Health secretary Steve Barclay has stated the government is ‘ready to engage’ with striking unions after health leaders held talks with the prime minister this weekend.
Reports suggest that the government could be looking at a one-off payment to health workers rather than a higher pay deal, which could come in the form of a hardship grant.
Last week Pat Cullen, head of the nursing union the Royal College of Nursing, hinted that members could be prepared to meet the government halfway on a pay deal, accepting a 10% rise rather than the 19% it had initially sought.
Writing in the Telegraph, Barclay said recent strikes had caused more than 30,000 appointments to be rescheduled, and argued that any pay deal should be forward-looking.
“We should be moving forward and having constructive conversations about what is affordable this coming year, rather than going back retrospectively,” he wrote.
Health service strikes
The Department of Health and Social Care is due to meet with health unions today (9 January) to discuss pay settlements for 2023-24, which would come into force from April.

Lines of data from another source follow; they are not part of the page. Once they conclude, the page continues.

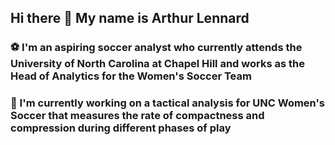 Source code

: ## Hi there 👋 My name is Arthur Lennard 

### ⚽️ I'm an aspiring soccer analyst who currently attends the University of North Carolina at Chapel Hill and works as the Head of Analytics for the Women's Soccer Team 

### 🔭 I'm currently working on a tactical analysis for UNC Women's Soccer that measures the rate of compactness and compression during different phases of play 
<!--
**arthurlennard11/arthurlennard11** is a ✨ _special_ ✨ repository because its `README.md` (this file) appears on your GitHub profile.

Here are some ideas to get you started:

- 🔭 I’m currently working on ...
- 🌱 I’m currently learning ...
- 👯 I’m looking to collaborate on ...
- 🤔 I’m looking for help with ...
- 💬 Ask me about ...
- 📫 How to reach me: ...
- 😄 Pronouns: ...
- ⚡ Fun fact: ...
-->
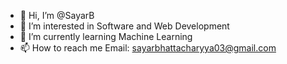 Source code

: - 👋 Hi, I’m @SayarB
- 👀 I’m interested in Software and Web Development
- 🌱 I’m currently learning Machine Learning
- 📫 How to reach me Email: sayarbhattacharyya03@gmail.com

<!---
SayarB/SayarB is a ✨ special ✨ repository because its `README.md` (this file) appears on your GitHub profile.
You can click the Preview link to take a look at your changes.
--->
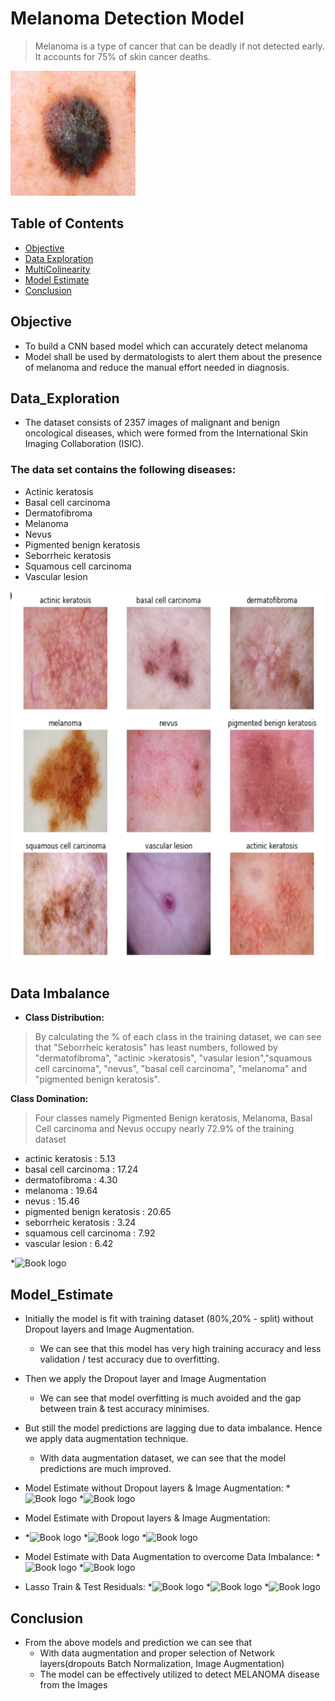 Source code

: # Melanoma Detection Model 
> Melanoma is a type of cancer that can be deadly if not detected early. It accounts for 75% of skin cancer deaths.  

<img src="mela.jpg" width="200" height="200">

## Table of Contents
* [Objective](#Objective)
* [Data Exploration](#Data_Exploration)
* [MultiColinearity](#Multicolinearity)
* [Model Estimate](#Model_Estimate)
* [Conclusion](#Conclusion)

<!-- You can include any other section that is pertinent to your problem -->

## Objective
- To build a CNN based model which can accurately detect melanoma
- Model shall be used by dermatologists to alert them about the presence of melanoma and reduce the manual effort needed in diagnosis.
<!-- You don't have to answer all the questions - just the ones relevant to your project. -->

## Data_Exploration
-  The dataset consists of 2357 images of malignant and benign oncological diseases, which were formed from the International Skin Imaging Collaboration (ISIC).

### The data set contains the following diseases:
* Actinic keratosis
* Basal cell carcinoma
* Dermatofibroma
* Melanoma
* Nevus
* Pigmented benign keratosis
* Seborrheic keratosis
* Squamous cell carcinoma
* Vascular lesion
<img src="skin_disease.PNG" width="600" height="600">

## Data Imbalance
- **Class Distribution:**
>By calculating the % of each class in the training dataset, we can see that "Seborrheic keratosis" has least numbers, followed by "dermatofibroma", "actinic >keratosis", "vasular lesion","squamous cell carcinoma", "nevus", "basal cell carcinoma", "melanoma" and "pigmented benign keratosis".

**Class Domination:**
>Four classes namely Pigmented Benign keratosis, Melanoma, Basal Cell carcinoma and Nevus occupy nearly 72.9% of the training dataset

- actinic keratosis 		    : 5.13
- basal cell carcinoma 		    : 17.24
- dermatofibroma 		        : 4.30
- melanoma 			            : 19.64
- nevus 				        : 15.46
- pigmented benign keratosis    : 20.65
- seborrheic keratosis 		    : 3.24
- squamous cell carcinoma 	    : 7.92
- vascular lesion 		        : 6.42

*![Book logo](/corr1.PNG)


## Model_Estimate
- Initially the model is fit with training dataset (80%,20% - split) without Dropout layers and Image Augmentation.
    - We can see that this model has very high training accuracy and less validation / test accuracy due to overfitting.
- Then we apply the Dropout layer and Image Augmentation
    - We can see that model overfitting is much avoided and the gap between train & test accuracy minimises.
- But still the model predictions are lagging due to data imbalance. Hence we apply data augmentation technique.
    - With data augmentation dataset, we can see that the model predictions are much improved.

- Model Estimate without Dropout layers & Image Augmentation:
*![Book logo](/ridgetr2.PNG)
*![Book logo](/ridgetst3.PNG)

- Model Estimate with Dropout layers & Image Augmentation:
- *![Book logo](/ridgetr1.PNG)
*![Book logo](/ridgetst1.PNG)
*![Book logo](/ridgetst2.PNG)

- Model Estimate with Data Augmentation to overcome Data Imbalance:
*![Book logo](/lassotr2.PNG)
*![Book logo](/lassotst3.PNG)
     
- Lasso Train & Test Residuals:
*![Book logo](/lassotr1.PNG)
*![Book logo](/lassotst1.PNG)
*![Book logo](/lassotst2.PNG)
  
## Conclusion
   -   From the above models and prediction we can see that 
        - With data augmentation and proper selection of Network layers(dropouts Batch Normalization, Image Augmentation)
        - The model can be effectively utilized to detect MELANOMA disease from the Images 
 
<!-- You don't have to answer all the questions - just the ones relevant to your project. -->
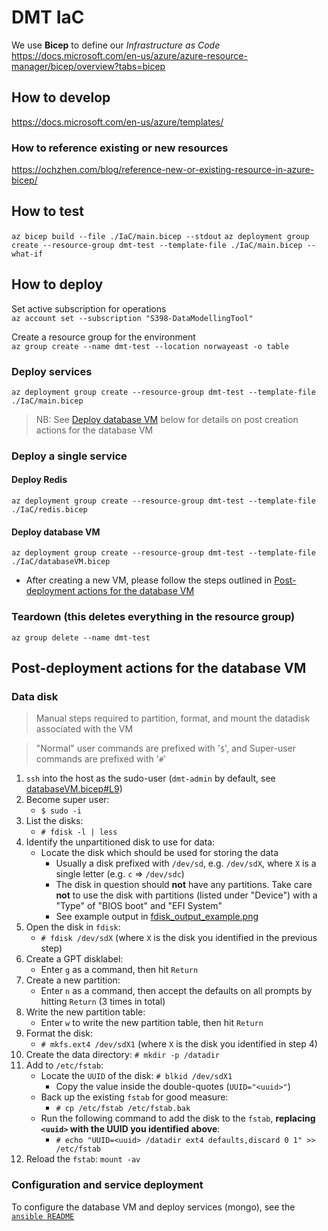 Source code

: # DMT IaC

We use __Bicep__ to define our _Infrastructure as Code_  
<https://docs.microsoft.com/en-us/azure/azure-resource-manager/bicep/overview?tabs=bicep>

## How to develop

<https://docs.microsoft.com/en-us/azure/templates/>

### How to reference existing or new resources
<https://ochzhen.com/blog/reference-new-or-existing-resource-in-azure-bicep/>

## How to test
`az bicep build --file ./IaC/main.bicep --stdout`
`az deployment group create --resource-group dmt-test --template-file ./IaC/main.bicep --what-if`

## How to deploy

Set active subscription for operations  
`az account set --subscription "S398-DataModellingTool"`

Create a resource group for the environment  
`az group create --name dmt-test --location norwayeast -o table`

### Deploy services
`az deployment group create --resource-group dmt-test --template-file ./IaC/main.bicep`
> NB: See [Deploy database VM](#deploy-database-vm) below for details on post creation actions for the database VM

### Deploy a single service
#### Deploy Redis
`az deployment group create --resource-group dmt-test --template-file ./IaC/redis.bicep`

#### Deploy database VM
`az deployment group create --resource-group dmt-test --template-file ./IaC/databaseVM.bicep`
- After creating a new VM, please follow the steps outlined in [Post-deployment actions for the database VM](#post-deployment-actions-for-the-database-vm)

### Teardown  (this deletes everything in the resource group)  
`az group delete --name dmt-test`


## Post-deployment actions for the database VM
### Data disk
> Manual steps required to partition, format, and mount the datadisk associated with the VM

> "Normal" user commands are prefixed with '`$`', and Super-user commands are prefixed with '`#`'
1. `ssh` into the host as the sudo-user (`dmt-admin` by default, see [databaseVM.bicep#L9](databaseVM.bicep#L9))
2. Become super user:
    - `$ sudo -i`
3. List the disks:
    - `# fdisk -l | less`
4. Identify the unpartitioned disk to use for data:
    - Locate the disk which should be used for storing the data
        - Usually a disk prefixed with `/dev/sd`, e.g. `/dev/sdX`, where `X` is a single letter (e.g. `c` => `/dev/sdc`)
        - The disk in question should **not** have any partitions. Take care **not** to use the disk with partitions (listed under "Device") with a "Type" of "BIOS boot" and "EFI System"
        - See example output in [fdisk_output_example.png](./fdisk_output_example.png)
5. Open the disk in `fdisk`:
    - `# fdisk /dev/sdX` (where `X` is the disk you identified in the previous step)
6. Create a GPT disklabel:
    - Enter `g` as a command, then hit `Return`
7. Create a new partition:
    - Enter `n` as a command, then accept the defaults on all prompts by hitting `Return` (3 times in total)
8. Write the new partition table:
    - Enter `w` to write the new partition table, then hit `Return`
9. Format the disk:
    - `# mkfs.ext4 /dev/sdX1` (where `X` is the disk you identified in step 4)
10. Create the data directory: `# mkdir -p /datadir`
11. Add to `/etc/fstab`:
    - Locate the `UUID` of the disk: `# blkid /dev/sdX1`
        - Copy the value inside the double-quotes (`UUID="<uuid>"`)
    - Back up the existing `fstab` for good measure:
        - `# cp /etc/fstab /etc/fstab.bak`
    - Run the following command to add the disk to the `fstab`, **replacing `<uuid>` with the UUID you identified above**:
        - `# echo "UUID=<uuid> /datadir ext4 defaults,discard 0 1" >> /etc/fstab`
12. Reload the `fstab`: `mount -av`

### Configuration and service deployment
To configure the database VM and deploy services (mongo), see the [`ansible README`](./ansible/README.md) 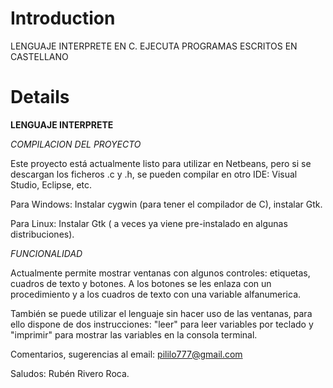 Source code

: # Introduction #

LENGUAJE INTERPRETE EN C. EJECUTA PROGRAMAS ESCRITOS EN CASTELLANO


# Details #

**LENGUAJE INTERPRETE**

_COMPILACION DEL PROYECTO_

Este proyecto está actualmente listo para utilizar en Netbeans, pero si se descargan los ficheros .c y .h, se pueden compilar en otro IDE: Visual Studio, Eclipse, etc.

Para Windows: Instalar cygwin (para tener el compilador de C), instalar Gtk.

Para Linux: Instalar Gtk ( a veces ya viene pre-instalado en algunas distribuciones).

_FUNCIONALIDAD_

Actualmente permite mostrar ventanas con algunos controles: etiquetas, cuadros de texto y botones. A los botones se les enlaza con un procedimiento y a los cuadros de texto con una variable alfanumerica.

También se puede utilizar el lenguaje sin hacer uso de  las ventanas, para ello dispone de dos instrucciones: "leer" para leer variables por teclado y "imprimir" para mostrar las variables en la consola terminal.

Comentarios, sugerencias al email: pililo777@gmail.com

Saludos: Rubén Rivero Roca. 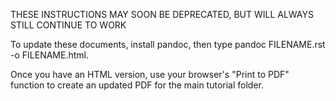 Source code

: THESE INSTRUCTIONS MAY SOON BE DEPRECATED, BUT WILL ALWAYS STILL CONTINUE TO WORK

To update these documents, install pandoc, then type pandoc FILENAME.rst -o FILENAME.html.

Once you have an HTML version, use your browser's "Print to PDF" function to create
an updated PDF for the main tutorial folder.
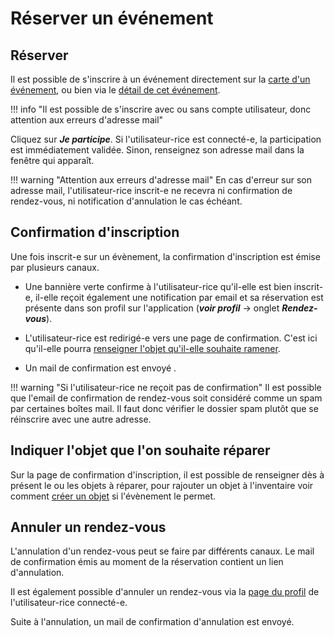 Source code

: # Réserver un événement

## Réserver

Il est possible de s'inscrire à un événement directement sur la [carte d'un événement](event-index.md#liste-des-evenements), ou bien via le [détail de cet événement](event-index.md#detail-dun-evenement).  

!!! info "Il est possible de s'inscrire avec ou sans compte utilisateur, donc attention aux erreurs d'adresse mail" 
 
Cliquez sur ***Je participe***. Si l'utilisateur-rice est connecté-e, la participation est immédiatement validée. Sinon, 
renseignez son adresse mail dans la fenêtre qui apparaît. 

!!! warning "Attention aux erreurs d'adresse mail"
    En cas d'erreur sur son adresse mail, l'utilisateur-rice inscrit-e ne recevra ni confirmation de rendez-vous, ni notification d'annulation le cas échéant.

## Confirmation d'inscription

Une fois inscrit-e sur un évènement, la confirmation d'inscription est émise par plusieurs canaux. 

- Une bannière verte confirme à l'utilisateur-rice qu'il-elle est bien inscrit-e, il-elle reçoit également une notification par email et sa réservation est présente dans son profil sur l'application (***voir profil*** → onglet ***Rendez-vous***).

- L'utilisateur-rice est redirigé-e vers une page de confirmation. C'est ici qu'il-elle pourra [renseigner l'objet qu'il-elle souhaite ramener](#indiquer-lobjet-que-lon-souhaite-reparer).

- Un mail de confirmation est envoyé .

!!! warning "Si l'utilisateur-rice ne reçoit pas de confirmation"
    Il est possible que l'email de confirmation de rendez-vous soit considéré comme un spam par certaines boîtes mail. Il faut donc vérifier le dossier spam plutôt que se réinscrire avec une autre adresse.

## Indiquer l'objet que l'on souhaite réparer 

Sur la page de confirmation d'inscription, il est possible de renseigner dès à présent le ou les objets à réparer, pour rajouter un objet à l'inventaire voir comment [créer un objet](../stuffs-device/inventory.md) si l'évènement le permet.

## Annuler un rendez-vous 

L'annulation d'un rendez-vous peut se faire par différents canaux. Le mail de confirmation émis au moment de la réservation contient un lien d'annulation. 

Il est également possible d'annuler un rendez-vous via la [page du profil](../account/profil.md) de l'utilisateur-rice connecté-e. 

Suite à l'annulation, un mail de confirmation d'annulation est envoyé.  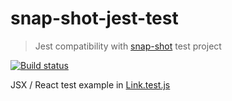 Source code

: # snap-shot-jest-test

> Jest compatibility with [snap-shot][snap-shot] test project

[![Build status][ci-image] ][ci-url]

JSX / React test example in [Link.test.js](Link.test.js)

[snap-shot]: https://github.com/bahmutov/snap-shot
[ci-image]: https://travis-ci.org/bahmutov/snap-shot-jest-test.svg?branch=master
[ci-url]: https://travis-ci.org/bahmutov/snap-shot-jest-test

This comes as ministers across government plan to hold talks with health, teaching and rail unions today in a bid to bring an end to widespread industrial action.
However, Cullen has argued that the pay increase nurses should get for 2022-23 is “fundamental” to the ongoing dispute.
Ambulance workers are also due to strike this week, while junior doctors are holding a ballot today to gauge support for a proposed three-day strike in March.
Barclay has indicated that an increased pay rise in April, as part of next year’s settlement, could hinge on health workers agreeing to “efficiencies” in the NHS.
In an interview with The Guardian, Labour leader Keir Starmer responded: “His refusal to simply discuss this year’s pay deals is the only remaining reason strikes are going ahead.
“He doesn’t even need to legislate – just get in the room and negotiate. Nurses have shown they are willing to compromise, the government must now do the same.”